→ **WHAT YOU WILL DO**
In the entries below, filter for the word "println" and copy every matching line.

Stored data
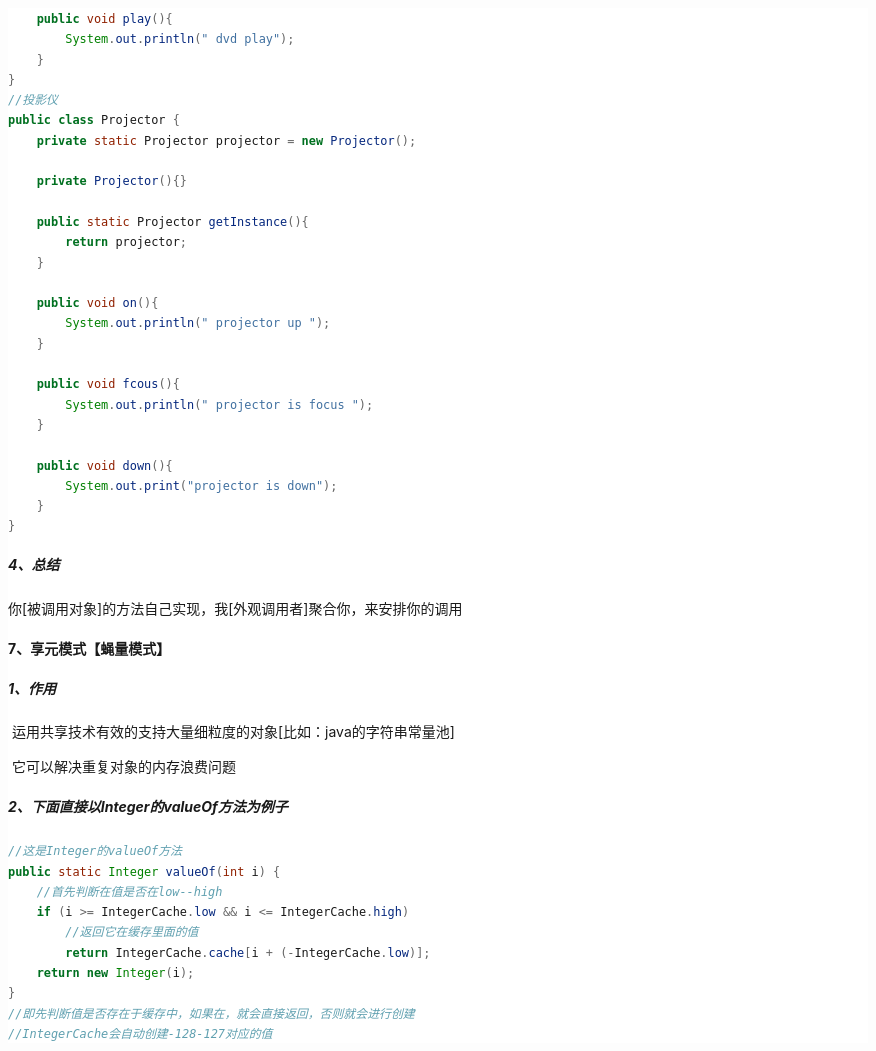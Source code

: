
 ```java
    public void play(){
        System.out.println(" dvd play");
    }
}
//投影仪
public class Projector {
    private static Projector projector = new Projector();

    private Projector(){}

    public static Projector getInstance(){
        return projector;
    }

    public void on(){
        System.out.println(" projector up ");
    }

    public void fcous(){
        System.out.println(" projector is focus ");
    }

    public void down(){
        System.out.print("projector is down");
    }
}
```

##### 	4、总结

​	你[被调用对象]的方法自己实现，我[外观调用者]聚合你，来安排你的调用

#### 7、享元模式【蝇量模式】

##### 	1、作用

​		运用共享技术有效的支持大量细粒度的对象[比如：java的字符串常量池]

​		它可以解决重复对象的内存浪费问题

##### 	2、下面直接以Integer的valueOf方法为例子

```java
//这是Integer的valueOf方法
public static Integer valueOf(int i) {
    //首先判断在值是否在low--high
    if (i >= IntegerCache.low && i <= IntegerCache.high)
        //返回它在缓存里面的值
        return IntegerCache.cache[i + (-IntegerCache.low)];
    return new Integer(i);
}
//即先判断值是否存在于缓存中，如果在，就会直接返回，否则就会进行创建
//IntegerCache会自动创建-128-127对应的值
```
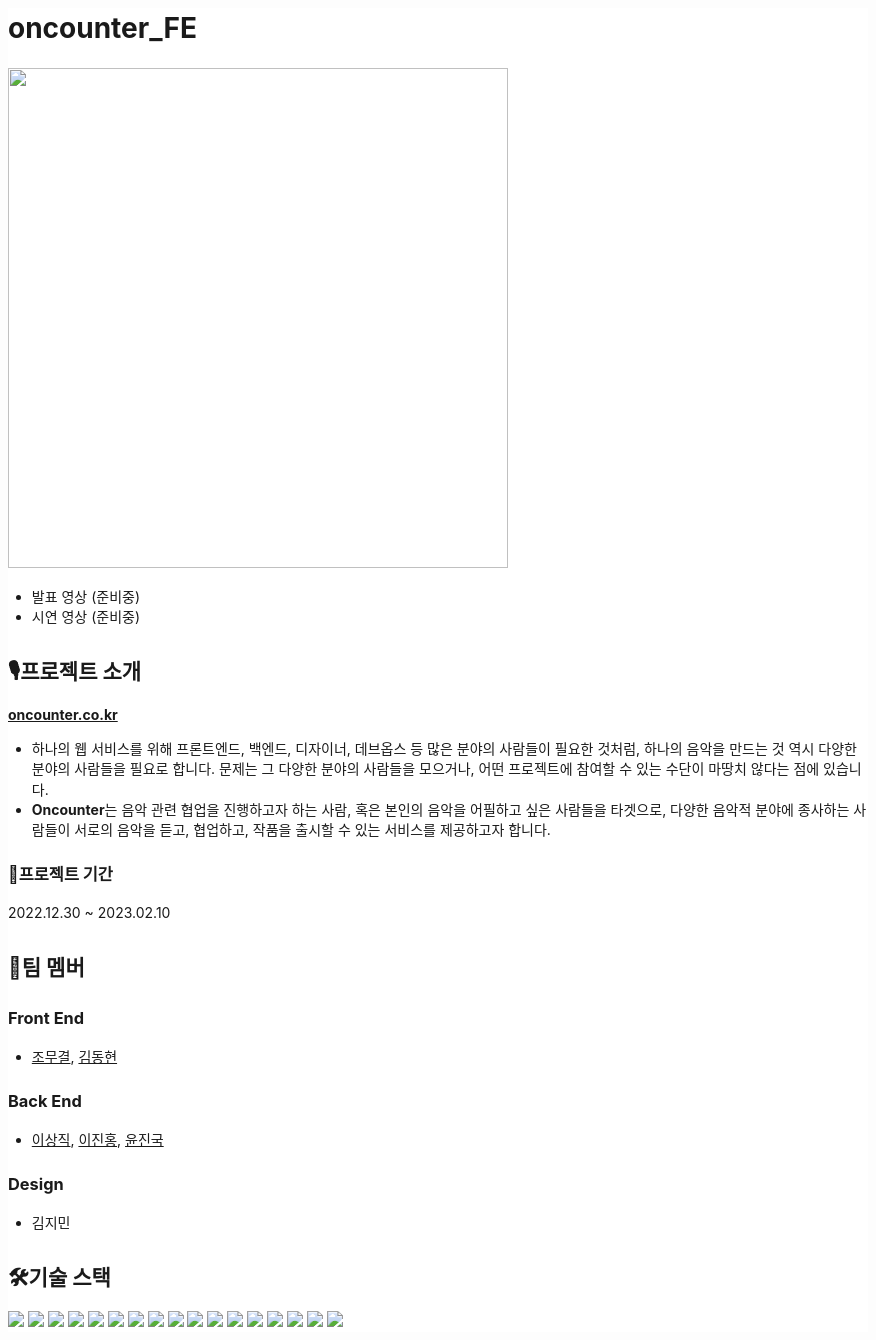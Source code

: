 # oncounter_FE
<img src="https://user-images.githubusercontent.com/117705848/216882220-2e3e844e-c30a-40ce-9474-817a41338240.jpg" width=500px height=500px ></img>
* 발표 영상 (준비중)
* 시연 영상 (준비중)


## 🎙프로젝트 소개
[**oncounter.co.kr**](https://oncounter.co.kr/)
* 하나의 웹 서비스를 위해 프론트엔드, 백엔드, 디자이너, 데브옵스 등 많은 분야의 사람들이 필요한 것처럼, 하나의 음악을 만드는 것 역시 다양한 분야의 사람들을 필요로 합니다. 문제는 그 다양한 분야의 사람들을 모으거나, 어떤 프로젝트에 참여할 수 있는 수단이 마땅치 않다는 점에 있습니다.
* **Oncounter**는 음악 관련 협업을 진행하고자 하는 사람, 혹은 본인의 음악을 어필하고 싶은 사람들을 타겟으로, 다양한 음악적 분야에 종사하는 사람들이 서로의 음악을 듣고, 협업하고, 작품을 출시할 수 있는 서비스를 제공하고자 합니다.

### 📅프로젝트 기간
2022.12.30 ~ 2023.02.10

## 👥팀 멤버
### Front End
* [조무결](https://github.com/mugyeol), [김동현](https://github.com/kdh8615)
### Back End
* [이상직](https://github.com/JeekLee), [이진홍](https://github.com/sooni2), [윤진국](https://github.com/GGONG1956)
### Design
* 김지민


## 🛠기술 스택

<p align=justify>

<img src="https://img.shields.io/badge/mysql-4479A1?style=for-the-badge&logo=mysql&logoColor=white">
<img src="https://img.shields.io/badge/redis-DC382D?style=for-the-badge&logo=redis&logoColor=white">
<img src="https://img.shields.io/badge/githubactions-2088FF?style=for-the-badge&logo=githubactions&logoColor=white">
<img src="https://img.shields.io/badge/Spring boot-6DB33F?style=for-the-badge&logo=SpringBoot&logoColor=white">
<img src="https://img.shields.io/badge/Spring Security-6DB33F?style=for-the-badge&logo=Gradle&logoColor=white">
<img src="https://img.shields.io/badge/GRADLE-02303A?style=for-the-badge&logo=Spring Security&logoColor=white">
<img src="https://img.shields.io/badge/JWT-000000?style=for-the-badge&logo=JSON Web Tokens&logoColor=white">
<img src="https://img.shields.io/badge/QueryDSL-0769AD?style=for-the-badge&logo=jQuery&logoColor=white">
<img src="https://img.shields.io/badge/Elastic Search-005571?style=for-the-badge&logo=Elasticsearch&logoColor=white">
<img src="https://img.shields.io/badge/Socket.io-010101?style=for-the-badge&logo=Socket.io&logoColor=white">
<img src="https://img.shields.io/badge/mysql-4479A1?style=for-the-badge&logo=mysql&logoColor=white">
<img src="https://img.shields.io/badge/aws-232F3E?style=for-the-badge&logo=Amazon AWS&logoColor=white">
<img src="https://img.shields.io/badge/RDS-527FFF?style=for-the-badge&logo=Amazon RDS&logoColor=white">
<img src="https://img.shields.io/badge/S3-569A31?style=for-the-badge&logo=Amazon S3&logoColor=white">
<img src="https://img.shields.io/badge/EC2-FF9900?style=for-the-badge&logo=Amazon EC2&logoColor=white">
<img src="https://img.shields.io/badge/ngnix-009639?style=for-the-badge&logo=nginx&logoColor=white">
<img src="https://img.shields.io/badge/Swagger-85EA2D?style=for-the-badge&logo=Swagger&logoColor=white">
</p>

→ **RESPONSE TO THIS EXERCISE**
        System.out.println(" dvd play");
        System.out.println(" projector up ");
        System.out.println(" projector is focus ");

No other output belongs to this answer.